Tim> IN CNAME www.r-9.net.
Tim> Normally BIND 9 would reject this as part of a zone.
Correct. And that's the way it should be. RFC1034 is very clear that
multiple CNAMEs are illegal. I quote:
If a CNAME RR is present at a node, no other data should be
present; this ensures that the data for a canonical name and
its aliases cannot be different. This rule also insures that
a cached CNAME can be used without checking with an
authoritative server for other RR types.
And before any DNS pedants chime in, this rule has been relaxed in
RFC2181 so that when DNSSEC is in use, a CNAME may have KEY, SIG or
NXT records.
Tim> To overcome this particular problem I have produced the
Tim> attached patch(1) to BIND 9.2.1 which, when applied, will
Tim> again allow you to use multiple CNAMEs etc. on one RR. This
Tim> patch is the equivalent of the 'multiple-cnames yes;' option
Tim> in bind 8.x.
This is a very unwise thing to do and I strongly recommend against
applying this patch. It will cause more problems than it apparently
"solves". Aside from creating a name server that violates RFC1034, the
patch needlessly creates an interoperability and software maintenance
nightmare. What if your slave (secondary) servers reject these illegal
multiple CNAMEs?
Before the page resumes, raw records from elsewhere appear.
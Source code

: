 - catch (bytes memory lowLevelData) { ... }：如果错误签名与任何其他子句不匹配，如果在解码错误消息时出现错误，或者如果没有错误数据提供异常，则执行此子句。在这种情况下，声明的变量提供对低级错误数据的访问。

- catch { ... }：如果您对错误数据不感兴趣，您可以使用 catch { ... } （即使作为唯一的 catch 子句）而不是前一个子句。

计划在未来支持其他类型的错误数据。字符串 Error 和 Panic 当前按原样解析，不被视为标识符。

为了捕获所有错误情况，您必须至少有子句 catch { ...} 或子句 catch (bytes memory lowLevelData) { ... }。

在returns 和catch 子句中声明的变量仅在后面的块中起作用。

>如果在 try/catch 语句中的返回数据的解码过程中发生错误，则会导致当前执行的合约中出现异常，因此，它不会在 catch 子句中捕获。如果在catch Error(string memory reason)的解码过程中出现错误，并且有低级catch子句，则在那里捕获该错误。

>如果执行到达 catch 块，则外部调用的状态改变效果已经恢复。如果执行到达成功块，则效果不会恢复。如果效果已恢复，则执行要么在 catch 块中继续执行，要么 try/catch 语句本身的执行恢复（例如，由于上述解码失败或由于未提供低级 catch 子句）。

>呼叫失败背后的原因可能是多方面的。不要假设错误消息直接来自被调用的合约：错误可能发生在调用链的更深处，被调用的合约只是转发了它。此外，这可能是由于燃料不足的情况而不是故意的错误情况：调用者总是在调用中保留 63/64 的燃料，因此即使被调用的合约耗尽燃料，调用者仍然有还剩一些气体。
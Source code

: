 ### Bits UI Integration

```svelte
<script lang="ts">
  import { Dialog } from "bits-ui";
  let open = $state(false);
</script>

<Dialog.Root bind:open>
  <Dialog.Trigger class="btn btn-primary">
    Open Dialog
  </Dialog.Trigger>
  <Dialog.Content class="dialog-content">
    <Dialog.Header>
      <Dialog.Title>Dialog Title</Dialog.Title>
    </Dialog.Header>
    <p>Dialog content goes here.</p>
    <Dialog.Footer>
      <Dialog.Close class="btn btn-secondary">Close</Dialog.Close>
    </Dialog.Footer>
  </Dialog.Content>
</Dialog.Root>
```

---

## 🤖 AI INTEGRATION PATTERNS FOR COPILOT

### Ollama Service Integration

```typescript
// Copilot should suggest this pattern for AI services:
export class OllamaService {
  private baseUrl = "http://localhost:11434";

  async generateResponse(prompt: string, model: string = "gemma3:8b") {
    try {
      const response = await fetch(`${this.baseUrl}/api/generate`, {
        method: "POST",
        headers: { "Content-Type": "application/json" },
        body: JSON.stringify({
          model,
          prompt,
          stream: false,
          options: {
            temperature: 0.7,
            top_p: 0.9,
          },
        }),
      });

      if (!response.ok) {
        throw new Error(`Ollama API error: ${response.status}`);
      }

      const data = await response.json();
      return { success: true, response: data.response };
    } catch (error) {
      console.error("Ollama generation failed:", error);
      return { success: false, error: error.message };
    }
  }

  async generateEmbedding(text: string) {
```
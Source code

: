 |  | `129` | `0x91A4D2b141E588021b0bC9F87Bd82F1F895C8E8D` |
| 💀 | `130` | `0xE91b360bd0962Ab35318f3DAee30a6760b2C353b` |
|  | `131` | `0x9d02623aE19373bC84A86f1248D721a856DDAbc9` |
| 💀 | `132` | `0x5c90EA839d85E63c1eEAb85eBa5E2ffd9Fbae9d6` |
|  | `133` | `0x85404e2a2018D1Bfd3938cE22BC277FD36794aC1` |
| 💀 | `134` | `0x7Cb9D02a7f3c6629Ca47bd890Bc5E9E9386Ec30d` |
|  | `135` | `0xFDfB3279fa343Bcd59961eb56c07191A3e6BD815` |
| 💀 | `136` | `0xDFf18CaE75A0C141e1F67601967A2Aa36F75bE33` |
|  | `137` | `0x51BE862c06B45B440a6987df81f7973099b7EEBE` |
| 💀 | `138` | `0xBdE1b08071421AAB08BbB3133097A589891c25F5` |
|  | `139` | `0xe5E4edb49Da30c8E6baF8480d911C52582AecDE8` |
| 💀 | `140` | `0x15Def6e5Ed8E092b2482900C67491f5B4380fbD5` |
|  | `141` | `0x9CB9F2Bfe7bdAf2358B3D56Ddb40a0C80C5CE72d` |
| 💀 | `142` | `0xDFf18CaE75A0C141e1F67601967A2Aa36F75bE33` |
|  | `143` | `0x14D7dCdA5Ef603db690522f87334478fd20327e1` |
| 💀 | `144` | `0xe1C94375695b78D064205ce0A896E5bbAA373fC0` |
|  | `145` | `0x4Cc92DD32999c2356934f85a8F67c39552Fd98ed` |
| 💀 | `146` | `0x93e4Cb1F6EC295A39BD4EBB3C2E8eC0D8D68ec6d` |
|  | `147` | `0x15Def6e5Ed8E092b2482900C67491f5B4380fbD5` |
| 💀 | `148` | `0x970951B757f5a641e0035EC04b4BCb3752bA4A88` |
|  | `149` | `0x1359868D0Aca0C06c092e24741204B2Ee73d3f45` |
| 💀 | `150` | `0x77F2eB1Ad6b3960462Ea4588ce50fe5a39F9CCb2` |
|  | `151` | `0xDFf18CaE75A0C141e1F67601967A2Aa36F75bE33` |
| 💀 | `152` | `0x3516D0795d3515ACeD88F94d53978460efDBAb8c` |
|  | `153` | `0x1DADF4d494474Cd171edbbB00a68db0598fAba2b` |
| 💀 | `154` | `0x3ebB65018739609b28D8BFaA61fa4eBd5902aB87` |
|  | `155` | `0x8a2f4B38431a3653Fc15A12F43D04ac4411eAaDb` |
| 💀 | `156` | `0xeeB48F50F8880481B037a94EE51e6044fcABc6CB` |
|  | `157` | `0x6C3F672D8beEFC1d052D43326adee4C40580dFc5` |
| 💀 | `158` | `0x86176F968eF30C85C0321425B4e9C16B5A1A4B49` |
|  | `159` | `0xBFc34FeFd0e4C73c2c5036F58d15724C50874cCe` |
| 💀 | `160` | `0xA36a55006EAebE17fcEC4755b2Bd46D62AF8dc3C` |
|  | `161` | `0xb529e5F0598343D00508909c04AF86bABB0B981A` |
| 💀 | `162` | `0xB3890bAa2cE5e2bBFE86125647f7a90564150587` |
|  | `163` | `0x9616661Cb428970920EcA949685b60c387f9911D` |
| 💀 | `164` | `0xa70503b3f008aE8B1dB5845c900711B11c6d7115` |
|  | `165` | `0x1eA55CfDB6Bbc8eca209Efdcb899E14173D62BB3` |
What happens when the next BIND9 release comes along?
What if somebody else in your organisation installs it and they're
unaware of this special patch? Your patches miss a few things too:
like the code that parses named.conf or the documentation. For BIND9
the documentation does an accurate job of describing the code and it's
not nice to introduce gratuitous discrepancies.
The real solution to the question you pose is to fix the underlying
problem at source (forgive the pun). Get rid of the illegal multiple
CNAMEs. For the example above, just provide two A records for fuzzie
that have the IP addresses of www.snuggie.com and ww.r-9.net. And put
some comments in the zone file and version control logs explaining
what these RRs are for and why they are there. This will save another
maintenance headache for your eventual successor.